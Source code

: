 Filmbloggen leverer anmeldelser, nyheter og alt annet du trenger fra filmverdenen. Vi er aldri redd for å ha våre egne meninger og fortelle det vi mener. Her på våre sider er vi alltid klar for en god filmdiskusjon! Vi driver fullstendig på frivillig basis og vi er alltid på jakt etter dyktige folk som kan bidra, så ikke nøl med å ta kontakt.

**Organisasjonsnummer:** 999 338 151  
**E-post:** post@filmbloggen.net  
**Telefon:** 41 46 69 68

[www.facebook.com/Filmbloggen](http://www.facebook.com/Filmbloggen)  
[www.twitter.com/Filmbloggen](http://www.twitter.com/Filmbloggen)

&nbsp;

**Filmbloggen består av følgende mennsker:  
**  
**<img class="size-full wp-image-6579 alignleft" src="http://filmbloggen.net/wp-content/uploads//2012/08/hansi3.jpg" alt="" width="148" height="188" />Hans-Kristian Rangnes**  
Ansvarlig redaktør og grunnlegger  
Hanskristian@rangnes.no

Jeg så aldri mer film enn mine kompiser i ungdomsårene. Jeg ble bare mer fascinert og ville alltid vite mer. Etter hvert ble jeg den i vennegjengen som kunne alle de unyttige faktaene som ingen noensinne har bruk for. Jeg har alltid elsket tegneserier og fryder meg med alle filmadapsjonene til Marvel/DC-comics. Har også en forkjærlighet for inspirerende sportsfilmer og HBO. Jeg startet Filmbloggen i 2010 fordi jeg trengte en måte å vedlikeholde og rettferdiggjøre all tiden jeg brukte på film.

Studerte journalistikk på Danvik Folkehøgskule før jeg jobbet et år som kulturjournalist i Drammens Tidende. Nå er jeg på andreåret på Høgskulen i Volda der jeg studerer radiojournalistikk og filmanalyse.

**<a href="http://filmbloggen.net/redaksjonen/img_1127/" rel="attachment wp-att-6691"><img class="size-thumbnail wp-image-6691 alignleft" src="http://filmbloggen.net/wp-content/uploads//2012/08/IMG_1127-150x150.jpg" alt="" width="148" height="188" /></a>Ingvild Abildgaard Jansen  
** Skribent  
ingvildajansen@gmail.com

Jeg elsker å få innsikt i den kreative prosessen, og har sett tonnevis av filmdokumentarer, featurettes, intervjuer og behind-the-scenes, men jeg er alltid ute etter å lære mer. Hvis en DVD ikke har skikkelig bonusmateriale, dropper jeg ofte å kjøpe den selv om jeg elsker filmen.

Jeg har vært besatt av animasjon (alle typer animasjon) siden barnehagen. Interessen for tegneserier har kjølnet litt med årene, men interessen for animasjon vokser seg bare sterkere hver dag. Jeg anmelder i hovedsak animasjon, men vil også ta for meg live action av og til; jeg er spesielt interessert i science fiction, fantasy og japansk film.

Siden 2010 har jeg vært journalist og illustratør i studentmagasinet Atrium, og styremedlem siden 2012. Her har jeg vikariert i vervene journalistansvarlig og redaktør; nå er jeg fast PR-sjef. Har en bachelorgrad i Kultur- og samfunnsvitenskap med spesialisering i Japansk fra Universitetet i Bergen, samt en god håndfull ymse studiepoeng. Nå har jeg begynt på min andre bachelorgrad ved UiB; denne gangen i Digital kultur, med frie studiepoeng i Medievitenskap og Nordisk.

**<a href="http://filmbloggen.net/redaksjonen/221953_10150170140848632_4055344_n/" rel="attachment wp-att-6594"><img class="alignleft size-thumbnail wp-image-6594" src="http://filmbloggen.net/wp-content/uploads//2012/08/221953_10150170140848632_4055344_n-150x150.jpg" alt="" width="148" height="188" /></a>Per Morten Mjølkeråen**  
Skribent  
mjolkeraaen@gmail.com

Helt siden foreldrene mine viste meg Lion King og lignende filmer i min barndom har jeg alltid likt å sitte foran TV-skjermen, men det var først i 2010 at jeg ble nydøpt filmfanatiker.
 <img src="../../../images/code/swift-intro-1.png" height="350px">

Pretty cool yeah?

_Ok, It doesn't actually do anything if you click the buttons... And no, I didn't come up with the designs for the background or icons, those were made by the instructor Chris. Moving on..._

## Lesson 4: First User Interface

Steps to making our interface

-------------------------

Find the number of lines in the material above that contain the word "height"; write that number and nothing else.

**Written response:** 4